# Twitter scraper by country
This is a simple project which scrapes 100 to 1000 tweets from a given country.

### Technologies Used
* Web scraping
* Tweepy API 
* File storage (using csv module)
* ReGex expressions (using re module)

### Requirements
* APIs: tweepy 
* Modules: csv, re
* Twitter Developer credentials

In [None]:
%config IPCompleter.greedy=True

import tweepy
import csv
import re

First, we set up our authentication details for accessing Twitter and initialise our Tweepy API. We will need a/an:
* access key, 
* acces secret, 
* token key, and 
* token secret. 

In [2]:
# Create authentication for accessing Twitter

# TODO: Enter your Twitter Developer credentials (Access key, Access secret, Token key, Token secret)
auth = tweepy.OAuthHandler("", "")
auth.set_access_token("", "")

# Initialize Tweepy API
api = tweepy.API(auth)

Next, we open a .csv file which we will use to store all our tweets from a given country. Then, we create a Writer to the file and proceed to write a row of column headers to the now-blank .csv file.

In [3]:
# Open/Create a file to append data
csvFile = open('tweets.csv', 'a', newline='')

def create_file(file):
    # Use csv Writer
    csvWriter = csv.writer(file)

    # Create a header row in the Excel sheet
    csvWriter.writerow(["Date-time created", "Tweet Content", "User Screen Name", "Tweet Place", "Tweet Coordinates", "Tweet Geo Code"])
    
    return csvWriter

The next function takes in a country name as well as a .csv Writer. With both of these, both a geo-search and a regular search are used to pinpoint the country and get the tweets from that country respectively.

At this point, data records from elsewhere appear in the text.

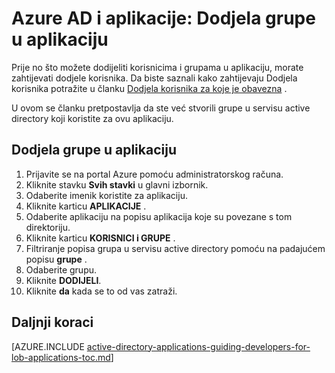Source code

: <properties
    pageTitle="Azure AD i aplikacije: Dodjela grupe u aplikaciju | Microsoft Azure"
    description="Kako implementirati e-pošta za Azure aplikacije."
    services="active-directory"
    documentationCenter=""
    authors="IHenkel"
    manager="femila"
    editor=""/>

<tags
    ms.service="active-directory"
    ms.workload="identity"
    ms.tgt_pltfrm="na"
    ms.devlang="na"
    ms.topic="article"
    ms.date="12/03/2015"
    ms.author="inhenk"/>

# <a name="azure-ad-and-applications-assigning-groups-to-an-application"></a>Azure AD i aplikacije: Dodjela grupe u aplikaciju
Prije no što možete dodijeliti korisnicima i grupama u aplikaciju, morate zahtijevati dodjele korisnika. Da biste saznali kako zahtijevaju Dodjela korisnika potražite u članku [Dodjela korisnika za koje je obavezna](active-directory-applications-guiding-developers-requiring-user-assignment.md) .

U ovom se članku pretpostavlja da ste već stvorili grupe u servisu active directory koji koristite za ovu aplikaciju.

## <a name="assigning-groups-to-an-application"></a>Dodjela grupe u aplikaciju
1. Prijavite se na portal Azure pomoću administratorskog računa.
2. Kliknite stavku **Svih stavki** u glavni izbornik.
3. Odaberite imenik koristite za aplikaciju.
4. Kliknite karticu **APLIKACIJE** .
5. Odaberite aplikaciju na popisu aplikacija koje su povezane s tom direktoriju.
6. Kliknite karticu **KORISNICI i GRUPE** .
7. Filtriranje popisa grupa u servisu active directory pomoću na padajućem popisu **grupe** .
8. Odaberite grupu.
9. Kliknite **DODIJELI**.
10. Kliknite **da** kada se to od vas zatraži.

## <a name="next-steps"></a>Daljnji koraci
[AZURE.INCLUDE [active-directory-applications-guiding-developers-for-lob-applications-toc.md](../../includes/active-directory-applications-guiding-developers-for-lob-applications-toc.md)]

In this function, we clean up each tweet in a number of different ways. First, we use the tweet-id and api.get_status() to get the full text of each tweet (recall that tweets are usually truncated). Second, we remove all the new line characters. Third, we remove all the emojis using a ReGex expression for byte code emojis.

We also close the file in this function. 

In [4]:
 def find_tweets_from(country, writer):
    # Use a geo-search to get the country in question
    places = api.geo_search(query=country, granularity="country")
    place_id = places[0].id

    # Use a regular search based on the output of the geo-search to get (at most) 1000 tweets
    for tweet in tweepy.Cursor(api.search, q="place:%s" % place_id).items(1000):

        # Enable app to access full tweets rather than the default truncated tweets
        status = api.get_status(tweet.id, tweet_mode="extended")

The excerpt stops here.